§ **Work to be completed**: In the listing that follows, how many lines contain "Research"? Give the number only.

§ **Information given**:
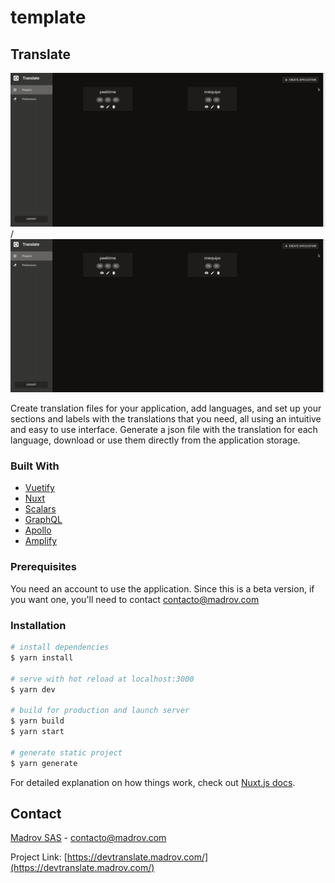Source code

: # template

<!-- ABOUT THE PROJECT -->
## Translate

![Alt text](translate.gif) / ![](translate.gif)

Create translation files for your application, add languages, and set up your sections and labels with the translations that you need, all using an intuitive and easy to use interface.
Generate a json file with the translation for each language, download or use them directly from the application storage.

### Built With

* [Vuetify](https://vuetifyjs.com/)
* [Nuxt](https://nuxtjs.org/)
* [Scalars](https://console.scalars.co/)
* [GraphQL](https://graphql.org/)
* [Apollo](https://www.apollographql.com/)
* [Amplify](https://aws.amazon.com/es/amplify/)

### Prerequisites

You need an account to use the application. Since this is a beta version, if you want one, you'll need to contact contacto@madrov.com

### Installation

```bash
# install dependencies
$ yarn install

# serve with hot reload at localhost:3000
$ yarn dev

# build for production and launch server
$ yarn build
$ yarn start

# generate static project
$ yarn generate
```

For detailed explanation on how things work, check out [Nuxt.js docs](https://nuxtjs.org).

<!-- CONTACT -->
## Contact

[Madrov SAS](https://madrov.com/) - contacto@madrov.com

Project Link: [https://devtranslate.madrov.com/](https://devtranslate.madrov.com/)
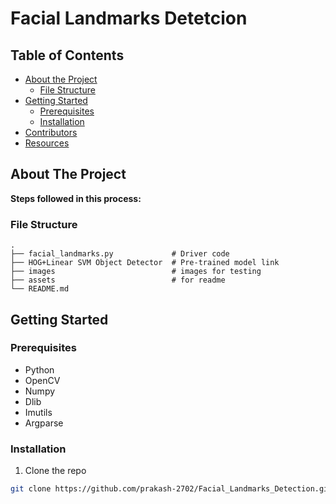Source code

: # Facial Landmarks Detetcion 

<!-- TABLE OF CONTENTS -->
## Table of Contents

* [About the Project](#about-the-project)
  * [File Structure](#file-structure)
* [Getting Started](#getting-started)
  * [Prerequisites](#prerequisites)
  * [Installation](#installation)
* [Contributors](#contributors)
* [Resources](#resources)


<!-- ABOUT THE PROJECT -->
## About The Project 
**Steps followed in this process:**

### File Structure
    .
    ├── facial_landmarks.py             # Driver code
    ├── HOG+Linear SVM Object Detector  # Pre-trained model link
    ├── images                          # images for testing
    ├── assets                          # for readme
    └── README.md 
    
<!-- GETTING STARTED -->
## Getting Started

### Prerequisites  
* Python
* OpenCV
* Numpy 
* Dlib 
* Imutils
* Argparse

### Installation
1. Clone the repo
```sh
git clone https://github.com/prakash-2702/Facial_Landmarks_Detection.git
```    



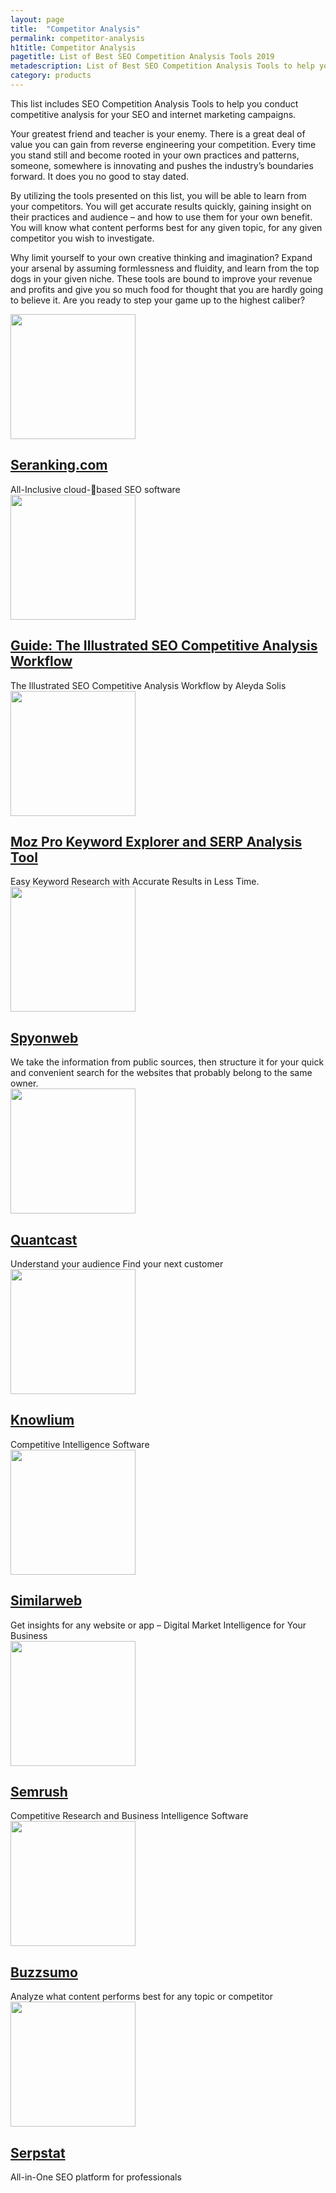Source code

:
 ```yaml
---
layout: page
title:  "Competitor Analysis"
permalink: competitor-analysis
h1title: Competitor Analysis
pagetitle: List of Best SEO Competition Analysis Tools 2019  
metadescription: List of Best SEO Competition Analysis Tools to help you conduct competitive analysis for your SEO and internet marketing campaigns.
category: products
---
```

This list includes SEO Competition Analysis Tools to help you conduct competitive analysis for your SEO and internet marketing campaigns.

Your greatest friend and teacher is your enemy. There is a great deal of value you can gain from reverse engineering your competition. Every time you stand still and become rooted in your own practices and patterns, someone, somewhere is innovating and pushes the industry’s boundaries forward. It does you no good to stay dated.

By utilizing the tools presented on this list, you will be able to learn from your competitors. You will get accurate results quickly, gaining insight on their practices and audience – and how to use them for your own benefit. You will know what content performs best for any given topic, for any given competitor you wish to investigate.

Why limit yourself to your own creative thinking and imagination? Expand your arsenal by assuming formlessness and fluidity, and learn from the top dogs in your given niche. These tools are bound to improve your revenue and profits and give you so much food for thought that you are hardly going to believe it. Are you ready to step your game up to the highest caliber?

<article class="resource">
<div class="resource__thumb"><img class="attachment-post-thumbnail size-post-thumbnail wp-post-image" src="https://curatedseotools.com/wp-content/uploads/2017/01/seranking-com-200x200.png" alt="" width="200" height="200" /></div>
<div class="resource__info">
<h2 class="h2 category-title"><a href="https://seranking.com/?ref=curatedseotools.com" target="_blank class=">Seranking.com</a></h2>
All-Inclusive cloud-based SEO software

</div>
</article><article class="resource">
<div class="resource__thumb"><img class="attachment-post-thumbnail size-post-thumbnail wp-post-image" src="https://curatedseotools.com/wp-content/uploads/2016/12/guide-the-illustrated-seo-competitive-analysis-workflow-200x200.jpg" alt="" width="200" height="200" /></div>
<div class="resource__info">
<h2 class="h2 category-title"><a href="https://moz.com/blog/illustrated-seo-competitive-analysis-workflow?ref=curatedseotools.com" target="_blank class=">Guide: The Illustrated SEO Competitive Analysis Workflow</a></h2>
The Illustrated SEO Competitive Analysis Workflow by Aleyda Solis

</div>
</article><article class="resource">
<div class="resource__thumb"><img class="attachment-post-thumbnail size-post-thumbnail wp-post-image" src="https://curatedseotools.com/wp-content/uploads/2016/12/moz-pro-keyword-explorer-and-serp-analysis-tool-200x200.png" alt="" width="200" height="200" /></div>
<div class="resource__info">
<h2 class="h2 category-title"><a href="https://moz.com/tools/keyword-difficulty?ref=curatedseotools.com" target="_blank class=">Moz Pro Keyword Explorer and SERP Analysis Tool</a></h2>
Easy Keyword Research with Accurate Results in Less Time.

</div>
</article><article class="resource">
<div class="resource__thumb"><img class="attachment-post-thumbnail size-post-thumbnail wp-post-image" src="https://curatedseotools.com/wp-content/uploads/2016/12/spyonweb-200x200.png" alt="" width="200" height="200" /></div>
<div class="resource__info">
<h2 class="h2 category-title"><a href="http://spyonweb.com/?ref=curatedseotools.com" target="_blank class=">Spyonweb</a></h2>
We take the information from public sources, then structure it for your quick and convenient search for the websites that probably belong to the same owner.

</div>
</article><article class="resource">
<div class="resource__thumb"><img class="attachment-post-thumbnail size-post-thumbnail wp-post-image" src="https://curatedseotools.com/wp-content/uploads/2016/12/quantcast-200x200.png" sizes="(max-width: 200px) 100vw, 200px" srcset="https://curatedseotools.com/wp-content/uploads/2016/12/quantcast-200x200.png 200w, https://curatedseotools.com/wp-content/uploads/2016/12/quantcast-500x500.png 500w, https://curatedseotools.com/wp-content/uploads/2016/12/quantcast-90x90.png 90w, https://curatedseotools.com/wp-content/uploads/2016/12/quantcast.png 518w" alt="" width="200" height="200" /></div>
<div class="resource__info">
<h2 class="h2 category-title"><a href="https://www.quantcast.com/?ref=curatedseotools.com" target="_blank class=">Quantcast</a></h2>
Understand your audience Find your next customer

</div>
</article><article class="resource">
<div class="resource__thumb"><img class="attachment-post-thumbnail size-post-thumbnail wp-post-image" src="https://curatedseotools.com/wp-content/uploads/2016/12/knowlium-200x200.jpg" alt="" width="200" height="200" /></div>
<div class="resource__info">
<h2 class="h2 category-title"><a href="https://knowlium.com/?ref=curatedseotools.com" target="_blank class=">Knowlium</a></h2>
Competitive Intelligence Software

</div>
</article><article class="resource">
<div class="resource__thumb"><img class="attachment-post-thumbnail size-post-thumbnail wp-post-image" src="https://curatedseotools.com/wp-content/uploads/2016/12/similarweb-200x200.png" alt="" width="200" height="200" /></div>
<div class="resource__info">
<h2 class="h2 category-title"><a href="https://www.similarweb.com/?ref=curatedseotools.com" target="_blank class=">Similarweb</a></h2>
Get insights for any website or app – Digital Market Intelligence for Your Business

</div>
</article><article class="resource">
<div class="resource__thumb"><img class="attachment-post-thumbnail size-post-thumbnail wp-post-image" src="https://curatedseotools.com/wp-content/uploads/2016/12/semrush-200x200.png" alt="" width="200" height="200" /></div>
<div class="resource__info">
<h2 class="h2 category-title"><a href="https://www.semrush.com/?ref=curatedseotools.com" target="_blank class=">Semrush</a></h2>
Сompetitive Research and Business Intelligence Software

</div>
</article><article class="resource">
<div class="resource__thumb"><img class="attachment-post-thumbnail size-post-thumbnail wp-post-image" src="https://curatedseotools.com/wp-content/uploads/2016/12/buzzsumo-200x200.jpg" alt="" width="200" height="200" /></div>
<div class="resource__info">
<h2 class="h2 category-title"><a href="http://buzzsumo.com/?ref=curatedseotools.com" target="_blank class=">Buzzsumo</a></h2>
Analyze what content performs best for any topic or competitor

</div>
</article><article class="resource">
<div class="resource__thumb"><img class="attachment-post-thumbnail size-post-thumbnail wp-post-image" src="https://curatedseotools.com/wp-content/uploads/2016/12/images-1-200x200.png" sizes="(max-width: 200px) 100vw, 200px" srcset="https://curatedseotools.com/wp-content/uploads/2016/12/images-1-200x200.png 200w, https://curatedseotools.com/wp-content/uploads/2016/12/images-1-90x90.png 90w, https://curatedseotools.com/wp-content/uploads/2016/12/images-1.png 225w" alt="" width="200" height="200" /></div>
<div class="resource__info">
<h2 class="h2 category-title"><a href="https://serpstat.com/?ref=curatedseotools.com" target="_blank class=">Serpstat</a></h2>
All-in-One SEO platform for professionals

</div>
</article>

§ **Exercise answer**: 2